Após reunião entre representantes da comunidade, da Companhia Siderúrgica Nacional e da Prefeitura de Congonhas, na região Central do Estado, na noite dessa terça-feira (29), moradores do bairro Residencial Gualter Monteiro - o mais próximo da barragem da mina Casa de Pedra - entregaram à direção da mineradora CSN uma reivindicação para a secagem da mina na cidade. 

De acordo com a Secretaria de Estado de Meio Ambiente e Desenvolvimento Sustentável (Semad), a barragem citada tem aproximadamente 76 metros de altura e capacidade de acúmulo de cerca de 50 milhões de metros cúbicos de rejeito. Além disso, é classificada como Classe 6, a mais alta em categoria de risco e de dano potencial associados.

A CSN confirmou a agenda para recepção de representantes da comunidade, mas ainda não se posicionou sobre as demandas apresentadas. 

Segundo a prefeitura, uma multidão de moradores de toda a cidade participou da reunião dessa terça-feira. O temor é que se repita em Congonhas algo semelhante ao ocorrido em Mariana, na região Central do Estado, e Brumadinho, na Região Metropolitana de Belo Horizonte. 

Na cidade, o posicionamento oficial da prefeitura é contrário a um novo alteamento da barragem da mina Casa de Pedra, processo solicitado pela CSN em 15 de dezembro de 2011. 

A Secretaria Municipal de Meio Ambiente de Congonhas ainda estuda a sugestão de criação de projeto de lei que proíba o alteamento de barragens na área urbana do município e exija que, juntamente com a declaração de estabilidade, as empresas encaminhem uma declaração de anuência do diretor e de seu presidente, sob pena de responsabilização nas esferas civis e criminais no caso de rompimento. 

Por fim, ainda é estudado a implementação de políticas para que as empresas promovam o descomissionamento de barragens e adotem novas tecnologias de beneficiamento e disposição de rejeito que não utilizem de barragens.

Histórias de medo

reunião

Moradores se reuniram com prefeito para pedir secagem imediata da barragem

Dos 42 anos da comerciante de mercearia Valéria Tavares, os últimos 28 foram vividos no bairro Residencial Gualter Monteiro, a apenas 200 metros da barragem da mina, que segundo a CSN, é a mais antiga em operação no mundo, com 105 anos de funcionamento. Para Valéria, a sensação é de angústia diante do local. 

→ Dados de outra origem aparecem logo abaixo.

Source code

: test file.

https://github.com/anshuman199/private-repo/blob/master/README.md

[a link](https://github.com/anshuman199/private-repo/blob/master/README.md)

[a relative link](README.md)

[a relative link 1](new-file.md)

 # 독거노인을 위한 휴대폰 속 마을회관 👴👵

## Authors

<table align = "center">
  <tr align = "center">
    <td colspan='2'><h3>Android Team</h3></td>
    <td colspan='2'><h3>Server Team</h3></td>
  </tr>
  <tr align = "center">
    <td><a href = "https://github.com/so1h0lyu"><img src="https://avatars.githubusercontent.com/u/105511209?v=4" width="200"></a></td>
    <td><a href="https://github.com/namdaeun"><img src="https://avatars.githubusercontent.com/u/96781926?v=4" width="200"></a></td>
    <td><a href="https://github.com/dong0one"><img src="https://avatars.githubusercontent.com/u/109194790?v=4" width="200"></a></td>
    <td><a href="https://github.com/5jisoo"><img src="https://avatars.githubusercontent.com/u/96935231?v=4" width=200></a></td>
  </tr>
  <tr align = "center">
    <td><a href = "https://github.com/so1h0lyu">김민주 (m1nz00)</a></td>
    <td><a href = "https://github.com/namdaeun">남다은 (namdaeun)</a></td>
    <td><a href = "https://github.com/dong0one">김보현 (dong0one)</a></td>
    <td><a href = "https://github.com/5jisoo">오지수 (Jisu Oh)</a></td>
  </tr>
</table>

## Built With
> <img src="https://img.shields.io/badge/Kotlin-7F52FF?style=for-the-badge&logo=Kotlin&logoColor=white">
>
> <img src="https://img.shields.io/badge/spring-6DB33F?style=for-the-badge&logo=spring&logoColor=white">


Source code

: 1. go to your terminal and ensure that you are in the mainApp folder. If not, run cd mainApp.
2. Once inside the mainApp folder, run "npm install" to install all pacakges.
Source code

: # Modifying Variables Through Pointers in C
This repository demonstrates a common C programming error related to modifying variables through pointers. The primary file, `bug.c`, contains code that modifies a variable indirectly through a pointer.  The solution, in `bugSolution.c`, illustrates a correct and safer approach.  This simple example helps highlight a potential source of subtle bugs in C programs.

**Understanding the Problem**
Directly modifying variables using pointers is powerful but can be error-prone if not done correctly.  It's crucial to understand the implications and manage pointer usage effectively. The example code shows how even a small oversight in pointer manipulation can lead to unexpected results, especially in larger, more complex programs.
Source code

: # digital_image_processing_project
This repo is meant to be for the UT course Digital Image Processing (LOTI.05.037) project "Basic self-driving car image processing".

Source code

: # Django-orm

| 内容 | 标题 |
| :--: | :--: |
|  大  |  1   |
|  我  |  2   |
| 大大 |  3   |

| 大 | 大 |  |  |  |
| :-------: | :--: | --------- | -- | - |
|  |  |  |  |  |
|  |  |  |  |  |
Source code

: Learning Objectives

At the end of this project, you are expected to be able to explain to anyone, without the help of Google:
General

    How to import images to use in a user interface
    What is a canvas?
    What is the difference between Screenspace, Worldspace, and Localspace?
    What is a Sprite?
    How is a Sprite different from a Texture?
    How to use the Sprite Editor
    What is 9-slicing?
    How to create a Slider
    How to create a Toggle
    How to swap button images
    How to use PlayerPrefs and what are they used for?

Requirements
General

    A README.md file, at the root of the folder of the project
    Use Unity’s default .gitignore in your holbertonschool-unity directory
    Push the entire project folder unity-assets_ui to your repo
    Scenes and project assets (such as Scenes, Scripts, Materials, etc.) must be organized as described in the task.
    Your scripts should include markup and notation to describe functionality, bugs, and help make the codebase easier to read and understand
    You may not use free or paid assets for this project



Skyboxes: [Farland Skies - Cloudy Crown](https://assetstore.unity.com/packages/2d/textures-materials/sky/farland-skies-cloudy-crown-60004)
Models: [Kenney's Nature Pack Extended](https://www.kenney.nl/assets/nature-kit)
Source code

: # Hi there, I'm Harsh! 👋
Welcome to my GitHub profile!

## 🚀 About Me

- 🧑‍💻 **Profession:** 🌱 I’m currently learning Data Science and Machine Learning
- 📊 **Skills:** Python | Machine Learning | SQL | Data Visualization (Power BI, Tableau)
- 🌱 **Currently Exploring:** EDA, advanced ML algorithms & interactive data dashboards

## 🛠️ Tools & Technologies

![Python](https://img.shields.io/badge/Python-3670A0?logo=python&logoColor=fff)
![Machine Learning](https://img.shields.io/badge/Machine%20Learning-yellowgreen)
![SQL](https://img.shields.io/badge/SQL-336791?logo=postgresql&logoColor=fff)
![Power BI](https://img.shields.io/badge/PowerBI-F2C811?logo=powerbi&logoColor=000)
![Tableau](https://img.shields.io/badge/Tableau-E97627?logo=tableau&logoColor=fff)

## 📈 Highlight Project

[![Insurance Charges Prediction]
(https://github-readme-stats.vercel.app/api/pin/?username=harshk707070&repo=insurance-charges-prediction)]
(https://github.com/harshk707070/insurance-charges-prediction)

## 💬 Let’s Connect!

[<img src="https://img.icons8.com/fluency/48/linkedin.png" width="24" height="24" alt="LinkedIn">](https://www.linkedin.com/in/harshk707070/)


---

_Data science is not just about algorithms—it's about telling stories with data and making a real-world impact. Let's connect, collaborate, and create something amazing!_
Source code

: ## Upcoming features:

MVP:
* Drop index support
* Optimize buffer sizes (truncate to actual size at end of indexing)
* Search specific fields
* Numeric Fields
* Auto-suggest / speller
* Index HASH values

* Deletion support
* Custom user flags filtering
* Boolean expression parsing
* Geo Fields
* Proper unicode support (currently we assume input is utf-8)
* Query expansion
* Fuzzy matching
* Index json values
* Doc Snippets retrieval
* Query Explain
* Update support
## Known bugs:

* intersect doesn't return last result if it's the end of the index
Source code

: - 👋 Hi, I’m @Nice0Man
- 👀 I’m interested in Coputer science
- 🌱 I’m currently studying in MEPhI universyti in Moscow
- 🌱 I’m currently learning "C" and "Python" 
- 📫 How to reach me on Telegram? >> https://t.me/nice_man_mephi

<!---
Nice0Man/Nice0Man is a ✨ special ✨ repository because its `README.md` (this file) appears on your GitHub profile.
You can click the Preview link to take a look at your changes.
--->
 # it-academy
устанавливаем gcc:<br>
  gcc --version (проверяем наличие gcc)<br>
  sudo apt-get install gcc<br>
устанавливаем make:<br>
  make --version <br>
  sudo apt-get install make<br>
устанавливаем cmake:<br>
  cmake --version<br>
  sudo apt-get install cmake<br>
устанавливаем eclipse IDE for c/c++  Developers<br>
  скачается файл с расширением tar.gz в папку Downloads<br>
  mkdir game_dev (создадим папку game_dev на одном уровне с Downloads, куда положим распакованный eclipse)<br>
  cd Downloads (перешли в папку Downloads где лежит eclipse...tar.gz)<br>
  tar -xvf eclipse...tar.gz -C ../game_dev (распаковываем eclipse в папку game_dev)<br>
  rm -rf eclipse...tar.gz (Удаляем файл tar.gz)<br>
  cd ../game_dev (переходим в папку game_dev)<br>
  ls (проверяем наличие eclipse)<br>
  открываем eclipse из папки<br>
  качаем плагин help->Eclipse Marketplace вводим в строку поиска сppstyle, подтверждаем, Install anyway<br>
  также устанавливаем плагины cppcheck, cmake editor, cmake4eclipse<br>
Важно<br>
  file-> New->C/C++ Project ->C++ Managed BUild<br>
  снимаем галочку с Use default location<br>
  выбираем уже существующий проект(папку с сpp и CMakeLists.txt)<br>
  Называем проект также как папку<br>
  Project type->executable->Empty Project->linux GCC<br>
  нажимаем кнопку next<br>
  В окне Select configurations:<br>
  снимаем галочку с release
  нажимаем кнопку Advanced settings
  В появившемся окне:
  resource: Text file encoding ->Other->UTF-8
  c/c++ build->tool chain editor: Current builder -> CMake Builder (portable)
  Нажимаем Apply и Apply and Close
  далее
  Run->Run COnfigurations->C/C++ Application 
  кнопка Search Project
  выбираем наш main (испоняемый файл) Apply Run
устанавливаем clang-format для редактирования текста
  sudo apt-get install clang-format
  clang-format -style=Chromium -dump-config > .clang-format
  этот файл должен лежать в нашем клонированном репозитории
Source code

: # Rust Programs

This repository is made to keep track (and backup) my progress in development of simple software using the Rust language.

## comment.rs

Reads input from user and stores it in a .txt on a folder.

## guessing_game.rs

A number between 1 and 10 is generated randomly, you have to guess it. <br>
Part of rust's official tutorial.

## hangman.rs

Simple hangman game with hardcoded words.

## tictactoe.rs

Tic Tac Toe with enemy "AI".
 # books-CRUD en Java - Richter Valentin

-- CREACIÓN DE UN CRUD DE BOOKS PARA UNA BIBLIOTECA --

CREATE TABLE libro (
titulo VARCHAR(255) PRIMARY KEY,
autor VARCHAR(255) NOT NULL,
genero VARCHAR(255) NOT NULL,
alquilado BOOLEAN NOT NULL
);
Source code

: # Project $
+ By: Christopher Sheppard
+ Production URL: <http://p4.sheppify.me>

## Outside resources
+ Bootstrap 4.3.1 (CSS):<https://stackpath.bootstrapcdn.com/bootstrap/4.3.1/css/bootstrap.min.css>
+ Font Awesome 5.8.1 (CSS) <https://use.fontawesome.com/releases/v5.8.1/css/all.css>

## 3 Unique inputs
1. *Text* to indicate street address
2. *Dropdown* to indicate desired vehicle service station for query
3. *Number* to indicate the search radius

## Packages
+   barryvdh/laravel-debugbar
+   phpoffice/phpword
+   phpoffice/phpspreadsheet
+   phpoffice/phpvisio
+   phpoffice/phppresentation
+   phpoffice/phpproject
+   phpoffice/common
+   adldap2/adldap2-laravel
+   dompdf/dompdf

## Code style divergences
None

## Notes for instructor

"O medo é pior à noite. É um monstro perto da gente", afirmou. "Tem que secar aquilo tudo. A barragem de Brumadinho era 'pequena' perto da nossa", relatou a mulher, que mora com o marido e a filha de 16 anos no local. Segundo ela, sua mãe, de 67 anos, foi levada para uma Upa nessa terça-feira (29) após uma crise de pânico. "Ela quer ir embora daqui", contou. 

Já a enfermeira Ingrid Faria, 22, deixou o bairro há poucos meses e se mudou para outro, mais alto, para fugir da mina. "Muito antes de Fundão, em Mariana, a gente já se preocupava com essa barragem. Ela é mais alta que a maior parte da cidade. Começa a chover, todo mundo já fica com medo aqui", afirmou.